What to do:
Among the entries below, find each line holding "truth" and return it.

Dataset entries:
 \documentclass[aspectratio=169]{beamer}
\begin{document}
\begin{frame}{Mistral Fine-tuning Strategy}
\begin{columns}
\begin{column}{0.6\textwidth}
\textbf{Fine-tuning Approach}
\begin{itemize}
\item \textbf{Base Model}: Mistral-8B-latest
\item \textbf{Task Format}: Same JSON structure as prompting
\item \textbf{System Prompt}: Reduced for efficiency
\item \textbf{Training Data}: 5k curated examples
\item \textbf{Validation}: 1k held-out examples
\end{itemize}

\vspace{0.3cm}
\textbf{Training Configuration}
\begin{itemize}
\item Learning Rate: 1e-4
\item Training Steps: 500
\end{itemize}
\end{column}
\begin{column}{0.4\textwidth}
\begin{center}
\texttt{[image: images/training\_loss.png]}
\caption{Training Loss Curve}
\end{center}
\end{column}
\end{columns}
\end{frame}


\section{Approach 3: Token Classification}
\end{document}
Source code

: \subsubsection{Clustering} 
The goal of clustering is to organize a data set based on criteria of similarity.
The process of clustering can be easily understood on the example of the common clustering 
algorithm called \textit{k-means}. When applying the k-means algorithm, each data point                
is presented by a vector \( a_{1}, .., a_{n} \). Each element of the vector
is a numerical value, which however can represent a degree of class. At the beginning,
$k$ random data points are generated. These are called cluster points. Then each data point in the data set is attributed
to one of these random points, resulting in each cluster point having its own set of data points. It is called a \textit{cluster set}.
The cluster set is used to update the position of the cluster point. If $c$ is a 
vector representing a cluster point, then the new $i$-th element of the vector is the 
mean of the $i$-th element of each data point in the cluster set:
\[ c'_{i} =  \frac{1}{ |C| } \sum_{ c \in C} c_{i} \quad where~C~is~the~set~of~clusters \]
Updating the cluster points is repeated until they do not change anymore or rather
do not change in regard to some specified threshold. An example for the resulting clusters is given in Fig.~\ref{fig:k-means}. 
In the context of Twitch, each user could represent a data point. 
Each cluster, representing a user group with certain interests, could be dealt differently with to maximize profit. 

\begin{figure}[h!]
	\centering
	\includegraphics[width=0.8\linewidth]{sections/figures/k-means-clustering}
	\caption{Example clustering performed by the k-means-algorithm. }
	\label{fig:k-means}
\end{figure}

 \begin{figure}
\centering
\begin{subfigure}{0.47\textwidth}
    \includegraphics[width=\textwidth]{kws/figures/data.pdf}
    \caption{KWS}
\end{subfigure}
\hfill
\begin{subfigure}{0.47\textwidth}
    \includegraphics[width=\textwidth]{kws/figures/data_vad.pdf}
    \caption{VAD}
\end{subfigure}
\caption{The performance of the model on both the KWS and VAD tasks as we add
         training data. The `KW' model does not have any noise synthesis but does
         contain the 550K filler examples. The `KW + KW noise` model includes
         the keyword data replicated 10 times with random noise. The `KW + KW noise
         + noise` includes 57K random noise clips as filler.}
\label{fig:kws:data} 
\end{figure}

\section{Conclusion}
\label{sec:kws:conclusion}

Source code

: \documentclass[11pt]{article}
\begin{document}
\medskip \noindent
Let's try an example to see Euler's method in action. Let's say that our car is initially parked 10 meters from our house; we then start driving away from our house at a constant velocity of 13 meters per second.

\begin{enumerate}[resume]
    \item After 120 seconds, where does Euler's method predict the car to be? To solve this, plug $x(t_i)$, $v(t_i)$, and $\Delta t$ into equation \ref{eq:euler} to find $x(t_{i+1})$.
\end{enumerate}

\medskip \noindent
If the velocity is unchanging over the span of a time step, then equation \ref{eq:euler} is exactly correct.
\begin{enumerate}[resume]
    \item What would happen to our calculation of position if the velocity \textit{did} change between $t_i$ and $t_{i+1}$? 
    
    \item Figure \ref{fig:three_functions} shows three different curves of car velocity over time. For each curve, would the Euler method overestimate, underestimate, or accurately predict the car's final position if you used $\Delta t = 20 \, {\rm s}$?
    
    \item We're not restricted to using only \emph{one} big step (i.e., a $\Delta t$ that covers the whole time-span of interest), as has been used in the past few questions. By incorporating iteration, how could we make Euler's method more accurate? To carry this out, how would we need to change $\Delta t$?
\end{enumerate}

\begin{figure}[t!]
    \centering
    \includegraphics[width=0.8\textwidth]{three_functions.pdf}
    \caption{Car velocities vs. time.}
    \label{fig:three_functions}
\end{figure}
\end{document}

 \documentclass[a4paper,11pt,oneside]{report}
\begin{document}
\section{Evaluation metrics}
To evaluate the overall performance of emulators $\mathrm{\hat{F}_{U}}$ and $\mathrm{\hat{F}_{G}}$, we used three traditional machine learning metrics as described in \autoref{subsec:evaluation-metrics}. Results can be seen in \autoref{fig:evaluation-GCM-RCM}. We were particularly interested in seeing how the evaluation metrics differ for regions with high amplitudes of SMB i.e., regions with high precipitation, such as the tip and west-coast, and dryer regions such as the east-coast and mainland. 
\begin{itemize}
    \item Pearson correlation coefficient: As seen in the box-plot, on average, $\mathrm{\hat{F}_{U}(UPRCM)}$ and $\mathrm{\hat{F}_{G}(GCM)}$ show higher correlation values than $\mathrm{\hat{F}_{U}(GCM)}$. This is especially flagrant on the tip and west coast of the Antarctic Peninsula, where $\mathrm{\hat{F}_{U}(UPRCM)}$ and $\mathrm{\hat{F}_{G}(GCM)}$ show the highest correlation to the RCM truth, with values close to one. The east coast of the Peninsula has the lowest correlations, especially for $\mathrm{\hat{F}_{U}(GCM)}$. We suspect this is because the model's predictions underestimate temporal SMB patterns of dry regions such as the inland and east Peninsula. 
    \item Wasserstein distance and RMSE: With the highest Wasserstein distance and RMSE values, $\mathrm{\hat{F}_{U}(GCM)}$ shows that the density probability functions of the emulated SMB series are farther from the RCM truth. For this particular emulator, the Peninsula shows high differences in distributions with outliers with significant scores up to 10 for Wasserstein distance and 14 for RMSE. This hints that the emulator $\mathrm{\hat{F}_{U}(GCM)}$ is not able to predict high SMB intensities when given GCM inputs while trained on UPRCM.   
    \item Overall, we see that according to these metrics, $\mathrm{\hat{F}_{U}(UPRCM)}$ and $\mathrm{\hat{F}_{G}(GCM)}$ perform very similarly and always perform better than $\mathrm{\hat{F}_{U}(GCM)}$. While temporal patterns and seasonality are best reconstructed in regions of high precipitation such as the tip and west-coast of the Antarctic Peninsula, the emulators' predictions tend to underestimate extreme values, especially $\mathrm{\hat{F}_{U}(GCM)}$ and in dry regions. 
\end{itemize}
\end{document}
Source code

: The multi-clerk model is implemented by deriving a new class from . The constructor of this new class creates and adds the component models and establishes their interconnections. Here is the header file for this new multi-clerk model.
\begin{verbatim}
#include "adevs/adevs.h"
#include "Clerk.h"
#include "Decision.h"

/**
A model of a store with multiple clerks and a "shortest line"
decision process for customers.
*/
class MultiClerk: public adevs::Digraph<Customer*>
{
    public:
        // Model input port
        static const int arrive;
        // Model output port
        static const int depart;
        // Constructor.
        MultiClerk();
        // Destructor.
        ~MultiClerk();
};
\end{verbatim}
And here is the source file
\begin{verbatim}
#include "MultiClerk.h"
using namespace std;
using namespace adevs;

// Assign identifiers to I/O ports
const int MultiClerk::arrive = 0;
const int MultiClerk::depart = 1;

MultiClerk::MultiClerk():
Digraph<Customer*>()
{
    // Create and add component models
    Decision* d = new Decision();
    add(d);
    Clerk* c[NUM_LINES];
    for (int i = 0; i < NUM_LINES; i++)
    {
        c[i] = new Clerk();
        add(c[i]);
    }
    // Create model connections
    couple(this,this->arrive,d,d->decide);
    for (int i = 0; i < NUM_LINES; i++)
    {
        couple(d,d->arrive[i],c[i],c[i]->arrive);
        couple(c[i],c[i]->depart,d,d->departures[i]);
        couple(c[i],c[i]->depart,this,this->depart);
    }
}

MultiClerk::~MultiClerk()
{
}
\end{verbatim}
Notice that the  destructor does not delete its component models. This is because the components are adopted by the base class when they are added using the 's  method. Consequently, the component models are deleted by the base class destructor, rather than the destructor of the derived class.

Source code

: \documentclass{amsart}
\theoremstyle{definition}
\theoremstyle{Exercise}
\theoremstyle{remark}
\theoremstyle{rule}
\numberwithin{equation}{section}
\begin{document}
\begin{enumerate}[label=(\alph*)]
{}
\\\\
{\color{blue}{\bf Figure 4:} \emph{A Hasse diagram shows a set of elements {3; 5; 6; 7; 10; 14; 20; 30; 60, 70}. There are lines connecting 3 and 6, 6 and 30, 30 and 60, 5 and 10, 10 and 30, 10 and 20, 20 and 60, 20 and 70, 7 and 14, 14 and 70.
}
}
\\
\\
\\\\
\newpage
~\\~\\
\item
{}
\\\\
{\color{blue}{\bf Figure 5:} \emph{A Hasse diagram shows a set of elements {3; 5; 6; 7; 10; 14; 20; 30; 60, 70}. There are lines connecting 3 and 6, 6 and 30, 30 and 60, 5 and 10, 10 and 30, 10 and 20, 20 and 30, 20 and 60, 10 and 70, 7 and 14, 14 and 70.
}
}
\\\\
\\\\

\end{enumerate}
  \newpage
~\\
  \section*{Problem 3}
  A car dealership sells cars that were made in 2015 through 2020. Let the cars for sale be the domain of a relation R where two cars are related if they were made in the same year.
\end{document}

Answer to this problem:
    \item Pearson correlation coefficient: As seen in the box-plot, on average, $\mathrm{\hat{F}_{U}(UPRCM)}$ and $\mathrm{\hat{F}_{G}(GCM)}$ show higher correlation values than $\mathrm{\hat{F}_{U}(GCM)}$. This is especially flagrant on the tip and west coast of the Antarctic Peninsula, where $\mathrm{\hat{F}_{U}(UPRCM)}$ and $\mathrm{\hat{F}_{G}(GCM)}$ show the highest correlation to the RCM truth, with values close to one. The east coast of the Peninsula has the lowest correlations, especially for $\mathrm{\hat{F}_{U}(GCM)}$. We suspect this is because the model's predictions underestimate temporal SMB patterns of dry regions such as the inland and east Peninsula. 
    \item Wasserstein distance and RMSE: With the highest Wasserstein distance and RMSE values, $\mathrm{\hat{F}_{U}(GCM)}$ shows that the density probability functions of the emulated SMB series are farther from the RCM truth. For this particular emulator, the Peninsula shows high differences in distributions with outliers with significant scores up to 10 for Wasserstein distance and 14 for RMSE. This hints that the emulator $\mathrm{\hat{F}_{U}(GCM)}$ is not able to predict high SMB intensities when given GCM inputs while trained on UPRCM.   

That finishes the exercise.